::: PROVIDED DATA :::
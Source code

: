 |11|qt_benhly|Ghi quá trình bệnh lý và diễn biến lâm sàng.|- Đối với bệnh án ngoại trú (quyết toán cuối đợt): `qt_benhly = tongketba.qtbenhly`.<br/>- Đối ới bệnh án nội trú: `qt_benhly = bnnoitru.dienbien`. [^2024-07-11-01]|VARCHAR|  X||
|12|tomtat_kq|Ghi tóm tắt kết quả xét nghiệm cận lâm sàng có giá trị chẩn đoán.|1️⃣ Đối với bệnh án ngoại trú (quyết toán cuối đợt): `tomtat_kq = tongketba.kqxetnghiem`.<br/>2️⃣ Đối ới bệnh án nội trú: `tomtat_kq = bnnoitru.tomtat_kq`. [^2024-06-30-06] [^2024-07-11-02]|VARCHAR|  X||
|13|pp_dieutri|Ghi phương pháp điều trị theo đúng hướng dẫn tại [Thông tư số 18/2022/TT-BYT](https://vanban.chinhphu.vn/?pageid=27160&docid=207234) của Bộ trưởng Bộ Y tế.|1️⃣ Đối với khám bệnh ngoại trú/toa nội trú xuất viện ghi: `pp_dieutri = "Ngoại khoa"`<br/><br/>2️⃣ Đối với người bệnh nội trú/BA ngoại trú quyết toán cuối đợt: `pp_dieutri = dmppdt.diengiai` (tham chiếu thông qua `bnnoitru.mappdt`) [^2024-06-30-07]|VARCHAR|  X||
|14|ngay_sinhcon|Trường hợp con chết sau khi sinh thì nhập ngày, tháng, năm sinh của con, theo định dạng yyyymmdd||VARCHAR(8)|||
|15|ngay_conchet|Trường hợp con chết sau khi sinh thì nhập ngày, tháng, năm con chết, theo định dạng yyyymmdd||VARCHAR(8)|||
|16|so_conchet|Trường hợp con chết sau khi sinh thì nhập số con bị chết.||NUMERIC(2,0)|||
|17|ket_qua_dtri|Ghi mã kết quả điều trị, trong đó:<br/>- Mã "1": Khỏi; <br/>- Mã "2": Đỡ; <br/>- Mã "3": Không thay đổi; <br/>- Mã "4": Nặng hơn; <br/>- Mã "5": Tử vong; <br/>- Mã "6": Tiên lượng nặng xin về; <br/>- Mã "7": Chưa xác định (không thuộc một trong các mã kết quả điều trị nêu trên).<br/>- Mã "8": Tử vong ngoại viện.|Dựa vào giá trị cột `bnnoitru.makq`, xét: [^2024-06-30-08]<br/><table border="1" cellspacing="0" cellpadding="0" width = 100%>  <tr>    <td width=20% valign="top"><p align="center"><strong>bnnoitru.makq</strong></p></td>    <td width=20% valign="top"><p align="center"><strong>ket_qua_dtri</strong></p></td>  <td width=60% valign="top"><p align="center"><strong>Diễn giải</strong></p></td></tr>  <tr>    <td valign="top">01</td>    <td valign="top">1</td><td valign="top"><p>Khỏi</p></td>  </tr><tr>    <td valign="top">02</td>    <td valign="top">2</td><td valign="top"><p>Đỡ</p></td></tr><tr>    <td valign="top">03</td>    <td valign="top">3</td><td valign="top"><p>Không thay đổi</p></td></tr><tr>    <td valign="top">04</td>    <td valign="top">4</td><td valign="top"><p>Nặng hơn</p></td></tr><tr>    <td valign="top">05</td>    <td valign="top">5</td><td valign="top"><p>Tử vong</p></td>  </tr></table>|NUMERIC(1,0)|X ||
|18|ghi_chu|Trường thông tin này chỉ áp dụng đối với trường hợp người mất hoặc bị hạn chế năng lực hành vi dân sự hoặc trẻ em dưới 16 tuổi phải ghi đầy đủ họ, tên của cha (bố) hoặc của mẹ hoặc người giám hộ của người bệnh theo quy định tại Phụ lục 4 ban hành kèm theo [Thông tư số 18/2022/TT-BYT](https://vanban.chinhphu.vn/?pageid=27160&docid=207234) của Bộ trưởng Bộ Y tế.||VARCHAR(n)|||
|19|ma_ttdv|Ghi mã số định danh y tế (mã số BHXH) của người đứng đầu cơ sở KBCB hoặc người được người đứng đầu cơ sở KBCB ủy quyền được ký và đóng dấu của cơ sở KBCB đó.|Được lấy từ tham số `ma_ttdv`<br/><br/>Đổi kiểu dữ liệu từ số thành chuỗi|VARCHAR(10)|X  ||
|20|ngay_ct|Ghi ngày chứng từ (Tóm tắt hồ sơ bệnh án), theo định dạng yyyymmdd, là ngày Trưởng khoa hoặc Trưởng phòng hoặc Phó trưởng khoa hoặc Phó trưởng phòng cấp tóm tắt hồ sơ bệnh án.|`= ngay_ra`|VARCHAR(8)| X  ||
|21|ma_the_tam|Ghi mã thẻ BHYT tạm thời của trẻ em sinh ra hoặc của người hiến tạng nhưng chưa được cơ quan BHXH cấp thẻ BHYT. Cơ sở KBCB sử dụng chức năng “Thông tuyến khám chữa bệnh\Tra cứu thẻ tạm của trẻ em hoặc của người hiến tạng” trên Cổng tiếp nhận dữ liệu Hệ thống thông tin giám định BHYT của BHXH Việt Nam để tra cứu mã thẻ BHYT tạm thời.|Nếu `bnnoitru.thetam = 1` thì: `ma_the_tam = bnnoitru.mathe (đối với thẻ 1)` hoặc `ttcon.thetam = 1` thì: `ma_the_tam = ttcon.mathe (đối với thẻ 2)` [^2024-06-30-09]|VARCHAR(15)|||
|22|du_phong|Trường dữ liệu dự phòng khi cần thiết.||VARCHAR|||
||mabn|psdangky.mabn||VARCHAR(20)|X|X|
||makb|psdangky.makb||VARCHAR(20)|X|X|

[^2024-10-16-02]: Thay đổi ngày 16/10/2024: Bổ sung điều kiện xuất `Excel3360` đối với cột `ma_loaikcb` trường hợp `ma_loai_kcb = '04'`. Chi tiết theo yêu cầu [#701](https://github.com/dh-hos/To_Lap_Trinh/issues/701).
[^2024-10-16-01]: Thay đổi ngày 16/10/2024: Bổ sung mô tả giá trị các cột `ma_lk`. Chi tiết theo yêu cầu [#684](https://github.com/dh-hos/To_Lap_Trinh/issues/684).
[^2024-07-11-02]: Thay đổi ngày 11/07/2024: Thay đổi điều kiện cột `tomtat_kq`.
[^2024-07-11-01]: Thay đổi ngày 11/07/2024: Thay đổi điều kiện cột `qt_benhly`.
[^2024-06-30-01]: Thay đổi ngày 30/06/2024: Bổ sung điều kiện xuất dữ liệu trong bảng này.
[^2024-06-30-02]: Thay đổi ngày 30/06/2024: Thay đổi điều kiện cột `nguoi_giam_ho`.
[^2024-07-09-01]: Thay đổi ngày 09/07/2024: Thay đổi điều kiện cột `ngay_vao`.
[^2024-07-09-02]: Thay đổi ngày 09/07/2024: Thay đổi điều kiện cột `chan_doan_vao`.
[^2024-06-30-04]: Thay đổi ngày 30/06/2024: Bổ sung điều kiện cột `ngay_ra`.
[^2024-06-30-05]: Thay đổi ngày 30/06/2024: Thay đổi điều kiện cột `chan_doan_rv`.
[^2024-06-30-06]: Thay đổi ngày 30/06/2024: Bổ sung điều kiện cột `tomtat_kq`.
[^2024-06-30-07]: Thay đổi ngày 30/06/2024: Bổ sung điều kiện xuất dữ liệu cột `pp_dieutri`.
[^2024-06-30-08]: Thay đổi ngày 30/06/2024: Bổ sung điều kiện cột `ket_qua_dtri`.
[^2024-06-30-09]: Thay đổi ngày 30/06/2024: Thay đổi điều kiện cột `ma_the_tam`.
:::
* [TRY IT] All of the records above are to be set down again exactly.

* [SOLUTION FOR THIS TASK]
Source code

: |11|qt_benhly|Ghi quá trình bệnh lý và diễn biến lâm sàng.|- Đối với bệnh án ngoại trú (quyết toán cuối đợt): `qt_benhly = tongketba.qtbenhly`.<br/>- Đối ới bệnh án nội trú: `qt_benhly = bnnoitru.dienbien`. [^2024-07-11-01]|VARCHAR|  X||
|12|tomtat_kq|Ghi tóm tắt kết quả xét nghiệm cận lâm sàng có giá trị chẩn đoán.|1️⃣ Đối với bệnh án ngoại trú (quyết toán cuối đợt): `tomtat_kq = tongketba.kqxetnghiem`.<br/>2️⃣ Đối ới bệnh án nội trú: `tomtat_kq = bnnoitru.tomtat_kq`. [^2024-06-30-06] [^2024-07-11-02]|VARCHAR|  X||
|13|pp_dieutri|Ghi phương pháp điều trị theo đúng hướng dẫn tại [Thông tư số 18/2022/TT-BYT](https://vanban.chinhphu.vn/?pageid=27160&docid=207234) của Bộ trưởng Bộ Y tế.|1️⃣ Đối với khám bệnh ngoại trú/toa nội trú xuất viện ghi: `pp_dieutri = "Ngoại khoa"`<br/><br/>2️⃣ Đối với người bệnh nội trú/BA ngoại trú quyết toán cuối đợt: `pp_dieutri = dmppdt.diengiai` (tham chiếu thông qua `bnnoitru.mappdt`) [^2024-06-30-07]|VARCHAR|  X||
|14|ngay_sinhcon|Trường hợp con chết sau khi sinh thì nhập ngày, tháng, năm sinh của con, theo định dạng yyyymmdd||VARCHAR(8)|||
|15|ngay_conchet|Trường hợp con chết sau khi sinh thì nhập ngày, tháng, năm con chết, theo định dạng yyyymmdd||VARCHAR(8)|||
|16|so_conchet|Trường hợp con chết sau khi sinh thì nhập số con bị chết.||NUMERIC(2,0)|||
|17|ket_qua_dtri|Ghi mã kết quả điều trị, trong đó:<br/>- Mã "1": Khỏi; <br/>- Mã "2": Đỡ; <br/>- Mã "3": Không thay đổi; <br/>- Mã "4": Nặng hơn; <br/>- Mã "5": Tử vong; <br/>- Mã "6": Tiên lượng nặng xin về; <br/>- Mã "7": Chưa xác định (không thuộc một trong các mã kết quả điều trị nêu trên).<br/>- Mã "8": Tử vong ngoại viện.|Dựa vào giá trị cột `bnnoitru.makq`, xét: [^2024-06-30-08]<br/><table border="1" cellspacing="0" cellpadding="0" width = 100%>  <tr>    <td width=20% valign="top"><p align="center"><strong>bnnoitru.makq</strong></p></td>    <td width=20% valign="top"><p align="center"><strong>ket_qua_dtri</strong></p></td>  <td width=60% valign="top"><p align="center"><strong>Diễn giải</strong></p></td></tr>  <tr>    <td valign="top">01</td>    <td valign="top">1</td><td valign="top"><p>Khỏi</p></td>  </tr><tr>    <td valign="top">02</td>    <td valign="top">2</td><td valign="top"><p>Đỡ</p></td></tr><tr>    <td valign="top">03</td>    <td valign="top">3</td><td valign="top"><p>Không thay đổi</p></td></tr><tr>    <td valign="top">04</td>    <td valign="top">4</td><td valign="top"><p>Nặng hơn</p></td></tr><tr>    <td valign="top">05</td>    <td valign="top">5</td><td valign="top"><p>Tử vong</p></td>  </tr></table>|NUMERIC(1,0)|X ||
|18|ghi_chu|Trường thông tin này chỉ áp dụng đối với trường hợp người mất hoặc bị hạn chế năng lực hành vi dân sự hoặc trẻ em dưới 16 tuổi phải ghi đầy đủ họ, tên của cha (bố) hoặc của mẹ hoặc người giám hộ của người bệnh theo quy định tại Phụ lục 4 ban hành kèm theo [Thông tư số 18/2022/TT-BYT](https://vanban.chinhphu.vn/?pageid=27160&docid=207234) của Bộ trưởng Bộ Y tế.||VARCHAR(n)|||
|19|ma_ttdv|Ghi mã số định danh y tế (mã số BHXH) của người đứng đầu cơ sở KBCB hoặc người được người đứng đầu cơ sở KBCB ủy quyền được ký và đóng dấu của cơ sở KBCB đó.|Được lấy từ tham số `ma_ttdv`<br/><br/>Đổi kiểu dữ liệu từ số thành chuỗi|VARCHAR(10)|X  ||
|20|ngay_ct|Ghi ngày chứng từ (Tóm tắt hồ sơ bệnh án), theo định dạng yyyymmdd, là ngày Trưởng khoa hoặc Trưởng phòng hoặc Phó trưởng khoa hoặc Phó trưởng phòng cấp tóm tắt hồ sơ bệnh án.|`= ngay_ra`|VARCHAR(8)| X  ||
|21|ma_the_tam|Ghi mã thẻ BHYT tạm thời của trẻ em sinh ra hoặc của người hiến tạng nhưng chưa được cơ quan BHXH cấp thẻ BHYT. Cơ sở KBCB sử dụng chức năng “Thông tuyến khám chữa bệnh\Tra cứu thẻ tạm của trẻ em hoặc của người hiến tạng” trên Cổng tiếp nhận dữ liệu Hệ thống thông tin giám định BHYT của BHXH Việt Nam để tra cứu mã thẻ BHYT tạm thời.|Nếu `bnnoitru.thetam = 1` thì: `ma_the_tam = bnnoitru.mathe (đối với thẻ 1)` hoặc `ttcon.thetam = 1` thì: `ma_the_tam = ttcon.mathe (đối với thẻ 2)` [^2024-06-30-09]|VARCHAR(15)|||
|22|du_phong|Trường dữ liệu dự phòng khi cần thiết.||VARCHAR|||
||mabn|psdangky.mabn||VARCHAR(20)|X|X|
||makb|psdangky.makb||VARCHAR(20)|X|X|

[^2024-10-16-02]: Thay đổi ngày 16/10/2024: Bổ sung điều kiện xuất `Excel3360` đối với cột `ma_loaikcb` trường hợp `ma_loai_kcb = '04'`. Chi tiết theo yêu cầu [#701](https://github.com/dh-hos/To_Lap_Trinh/issues/701).
[^2024-10-16-01]: Thay đổi ngày 16/10/2024: Bổ sung mô tả giá trị các cột `ma_lk`. Chi tiết theo yêu cầu [#684](https://github.com/dh-hos/To_Lap_Trinh/issues/684).
[^2024-07-11-02]: Thay đổi ngày 11/07/2024: Thay đổi điều kiện cột `tomtat_kq`.
[^2024-07-11-01]: Thay đổi ngày 11/07/2024: Thay đổi điều kiện cột `qt_benhly`.
[^2024-06-30-01]: Thay đổi ngày 30/06/2024: Bổ sung điều kiện xuất dữ liệu trong bảng này.
[^2024-06-30-02]: Thay đổi ngày 30/06/2024: Thay đổi điều kiện cột `nguoi_giam_ho`.
[^2024-07-09-01]: Thay đổi ngày 09/07/2024: Thay đổi điều kiện cột `ngay_vao`.
[^2024-07-09-02]: Thay đổi ngày 09/07/2024: Thay đổi điều kiện cột `chan_doan_vao`.
[^2024-06-30-04]: Thay đổi ngày 30/06/2024: Bổ sung điều kiện cột `ngay_ra`.
[^2024-06-30-05]: Thay đổi ngày 30/06/2024: Thay đổi điều kiện cột `chan_doan_rv`.
[^2024-06-30-06]: Thay đổi ngày 30/06/2024: Bổ sung điều kiện cột `tomtat_kq`.
[^2024-06-30-07]: Thay đổi ngày 30/06/2024: Bổ sung điều kiện xuất dữ liệu cột `pp_dieutri`.
[^2024-06-30-08]: Thay đổi ngày 30/06/2024: Bổ sung điều kiện cột `ket_qua_dtri`.
[^2024-06-30-09]: Thay đổi ngày 30/06/2024: Thay đổi điều kiện cột `ma_the_tam`.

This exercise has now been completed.